How do I configure Prettier?

Create a .prettierrc file in your project root with JSON or YAML configuration. Common options include printWidth (default 80), tabWidth (default 2), singleQuote (default false), semi (default true), and trailingComma (default "all"). Most teams only need to change 3 to 5 options from the defaults.

How do I use Prettier with ESLint?

Install eslint-config-prettier and add it as the last item in your ESLint config to disable all formatting rules that conflict with Prettier. Run ESLint for code quality rules and Prettier for formatting as separate tools. Do not use eslint-plugin-prettier as it is slower and produces noisy output.

How do I set up Prettier pre-commit hooks?

Install husky and lint-staged as devDependencies. Run npx husky init to create the .husky directory. Add a pre-commit hook that runs npx lint-staged. Configure lint-staged in package.json to run prettier --write on staged files matching your file patterns.

How do I run Prettier in CI/CD?

Add npx prettier --check . to your CI/CD pipeline. The --check flag verifies formatting without modifying files and exits with a non-zero code if any file is not formatted. This fails the pipeline and prevents unformatted code from being merged.

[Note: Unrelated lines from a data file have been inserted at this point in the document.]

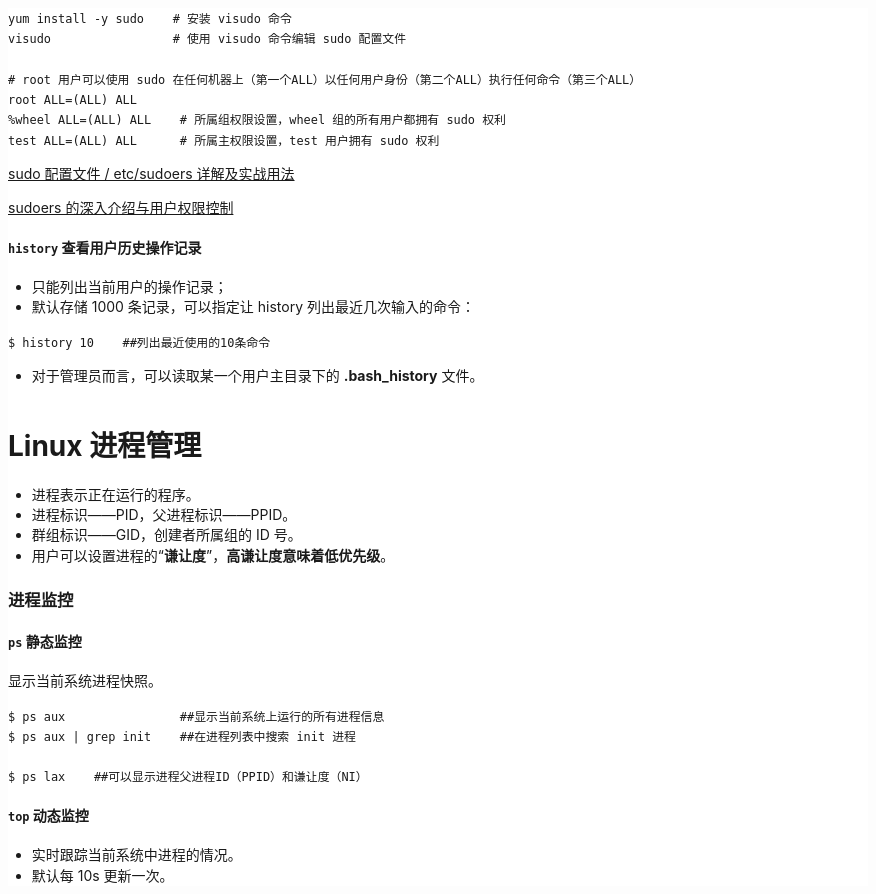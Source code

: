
 ```shell
yum install -y sudo    # 安装 visudo 命令
visudo                 # 使用 visudo 命令编辑 sudo 配置文件

# root 用户可以使用 sudo 在任何机器上（第一个ALL）以任何用户身份（第二个ALL）执行任何命令（第三个ALL）
root ALL=(ALL) ALL
%wheel ALL=(ALL) ALL    # 所属组权限设置，wheel 组的所有用户都拥有 sudo 权利
test ALL=(ALL) ALL      # 所属主权限设置，test 用户拥有 sudo 权利
```

[sudo 配置文件 / etc/sudoers 详解及实战用法](https://blog.csdn.net/field_yang/article/details/51547804)

[sudoers 的深入介绍与用户权限控制](https://segmentfault.com/a/1190000007394449)





#### `history` 查看用户历史操作记录

* 只能列出当前用户的操作记录；
* 默认存储 1000 条记录，可以指定让 history 列出最近几次输入的命令：

```shell
$ history 10    ##列出最近使用的10条命令
```

* 对于管理员而言，可以读取某一个用户主目录下的 **.bash_history** 文件。





# Linux 进程管理

* 进程表示正在运行的程序。
* 进程标识——PID，父进程标识——PPID。
* 群组标识——GID，创建者所属组的 ID 号。
* 用户可以设置进程的“**谦让度**”，**高谦让度意味着低优先级**。



### 进程监控

#### `ps` 静态监控

显示当前系统进程快照。

```shell
$ ps aux                ##显示当前系统上运行的所有进程信息
$ ps aux | grep init    ##在进程列表中搜索 init 进程

$ ps lax    ##可以显示进程父进程ID（PPID）和谦让度（NI）
```



#### `top` 动态监控

* 实时跟踪当前系统中进程的情况。
* 默认每 10s 更新一次。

What files should I ignore with Prettier?

Create a .prettierignore file with patterns for build output (dist/, build/, .next/), dependencies (node_modules/), generated files (*.min.js, *.generated.*), lock files (package-lock.json, yarn.lock, pnpm-lock.yaml), and any third-party code that should not be reformatted.

What is the difference between Prettier and Biome?

Prettier is a JavaScript-based formatter with broad language support (20+ languages via plugins) and is the industry standard. Biome is a Rust-based toolchain that combines formatting and linting in one faster binary but supports fewer languages (JS, TS, JSON, CSS). Choose Prettier for broad language support and plugin ecosystem, Biome for maximum speed in JavaScript and TypeScript projects.

How do I format only changed files with Prettier?

Use lint-staged with pre-commit hooks to format only staged files. For manual formatting of changed files, you can pipe git diff output to Prettier: git diff --name-only --diff-filter=ACMR | xargs npx prettier --write. In CI, use prettier --check with the list of changed files from your pull request.